Will it be fair to assert that engaging in romantic relationships is fast becoming an alternative to suicide? ‘‘For better, for worse’’ has been taken literally, and this is not just by married couples, but persons who should have otherwise just enjoyed their diverse romantic relationships – from dating to cohabitating. Perhaps the assertion is unfair to thriving relationships because they still exist. But, here in Ghana, as the news bulletins and social media continue to be saddled with stories of people ending the lives of their romantic partners, and perpetuating extreme levels of abuse and violence, there is a cause for alarm. A viable one.

‘‘Girl Kills Boyfriend Over Cheating Suspicions’’, ‘’Boy Butchers Girlfriend after Heated Argument’’ and “Man Pours Acid on Wife after Alleged Cheating’’; these stories go on and on. The recent story of a 16-year-old hairdresser burning down her boyfriend’s room after a breakup in the Central Region of Ghana is just one of the many stories thronging the internet. The sad and unfortunate thing is that young people, even teenagers have become perpetrators of such violent acts. What then are some of the underlying causes of such extreme reaction and responses and what is the way forward?


The main causes of such extreme actions by partners in relationships are a long-term pattern of abuse, violence, and control within the relationship. It usually begins with experiencing problems in the relationship that are left unresolved and breed resentment over time. It also seems to be a clear case of immaturity, lack of emotional control and to put it simply, the lack of preparedness for a relationship.

To avoid falling prey to violence in relationships is to spot the signs early. A history of domestic violence, substance abuse, possessiveness, control are tell-tale signs. These signs are sometimes ignored ultimately leading to fatal consequences. The trauma of violence especially in romantic relationships can lead to mental health disorders such as depression, anxiety, Post Traumatic Stress Disorder (PTSD), etc. All of which are obviously detrimental to one’s well-being.

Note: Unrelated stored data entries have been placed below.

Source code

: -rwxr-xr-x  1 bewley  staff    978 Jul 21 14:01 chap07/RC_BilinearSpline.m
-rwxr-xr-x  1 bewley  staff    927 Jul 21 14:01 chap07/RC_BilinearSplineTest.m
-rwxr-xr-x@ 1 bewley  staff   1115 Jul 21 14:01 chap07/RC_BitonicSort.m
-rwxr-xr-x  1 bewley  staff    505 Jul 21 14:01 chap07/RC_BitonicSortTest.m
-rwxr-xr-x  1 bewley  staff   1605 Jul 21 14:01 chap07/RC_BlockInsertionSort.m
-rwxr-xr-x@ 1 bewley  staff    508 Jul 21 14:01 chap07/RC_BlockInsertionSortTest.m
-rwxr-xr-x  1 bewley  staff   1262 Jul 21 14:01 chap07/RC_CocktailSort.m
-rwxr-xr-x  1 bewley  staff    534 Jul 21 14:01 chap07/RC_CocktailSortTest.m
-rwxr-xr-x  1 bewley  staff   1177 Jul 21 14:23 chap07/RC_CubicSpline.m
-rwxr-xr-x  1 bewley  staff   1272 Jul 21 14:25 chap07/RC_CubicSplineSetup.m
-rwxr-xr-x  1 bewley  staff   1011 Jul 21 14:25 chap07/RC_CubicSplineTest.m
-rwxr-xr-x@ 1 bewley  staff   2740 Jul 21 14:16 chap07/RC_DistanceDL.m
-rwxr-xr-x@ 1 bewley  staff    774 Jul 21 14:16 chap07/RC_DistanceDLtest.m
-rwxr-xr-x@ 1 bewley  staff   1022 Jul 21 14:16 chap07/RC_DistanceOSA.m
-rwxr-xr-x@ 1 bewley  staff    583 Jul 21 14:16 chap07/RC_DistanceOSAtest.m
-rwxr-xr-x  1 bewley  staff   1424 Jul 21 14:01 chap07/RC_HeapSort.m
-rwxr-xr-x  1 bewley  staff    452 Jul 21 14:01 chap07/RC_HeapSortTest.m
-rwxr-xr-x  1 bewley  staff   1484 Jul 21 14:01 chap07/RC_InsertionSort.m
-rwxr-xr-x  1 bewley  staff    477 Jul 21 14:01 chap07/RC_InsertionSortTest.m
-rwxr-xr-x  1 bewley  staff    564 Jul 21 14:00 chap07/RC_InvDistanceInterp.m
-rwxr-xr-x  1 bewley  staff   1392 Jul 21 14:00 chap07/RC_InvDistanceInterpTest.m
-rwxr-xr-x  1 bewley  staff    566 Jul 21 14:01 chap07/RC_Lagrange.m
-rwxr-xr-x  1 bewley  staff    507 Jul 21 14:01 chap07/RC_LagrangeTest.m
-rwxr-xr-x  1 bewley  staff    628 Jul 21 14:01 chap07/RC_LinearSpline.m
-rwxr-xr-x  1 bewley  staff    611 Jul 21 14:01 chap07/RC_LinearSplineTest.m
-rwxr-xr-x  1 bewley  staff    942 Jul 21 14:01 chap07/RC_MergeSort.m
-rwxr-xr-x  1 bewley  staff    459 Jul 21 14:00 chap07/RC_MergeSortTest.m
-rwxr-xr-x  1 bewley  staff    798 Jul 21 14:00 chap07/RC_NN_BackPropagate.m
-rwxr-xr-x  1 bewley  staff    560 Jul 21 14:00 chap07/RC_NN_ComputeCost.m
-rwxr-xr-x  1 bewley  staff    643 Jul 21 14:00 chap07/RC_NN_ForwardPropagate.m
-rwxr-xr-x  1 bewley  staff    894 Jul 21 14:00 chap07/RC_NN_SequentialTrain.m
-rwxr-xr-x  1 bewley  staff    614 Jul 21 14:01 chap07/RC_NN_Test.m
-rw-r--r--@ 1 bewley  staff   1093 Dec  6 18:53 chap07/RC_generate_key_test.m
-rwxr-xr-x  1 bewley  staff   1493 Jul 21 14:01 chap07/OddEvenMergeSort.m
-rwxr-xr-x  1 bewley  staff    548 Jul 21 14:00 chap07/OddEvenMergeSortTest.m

According to the National News Agency, counselling is a from of early intervention; a necessary step to help couples identify and address issues in their relationships. This is a form of early intervention. Conflict management is studied during these sessions as well as healthy and effective communication. It is also important for young people to be taken through various forms of counselling in schools at home and at structured events. The importance of this is to help develop their mental faculties and to train them to be more equipped in their social interactions. Social services should also offer maximum support to victims of abuse, so they do not fall back into abusive associations.

It can be a daunting task, but once there is a conscientious effort to address violence and abuse early in relationships, casualties can be prevented.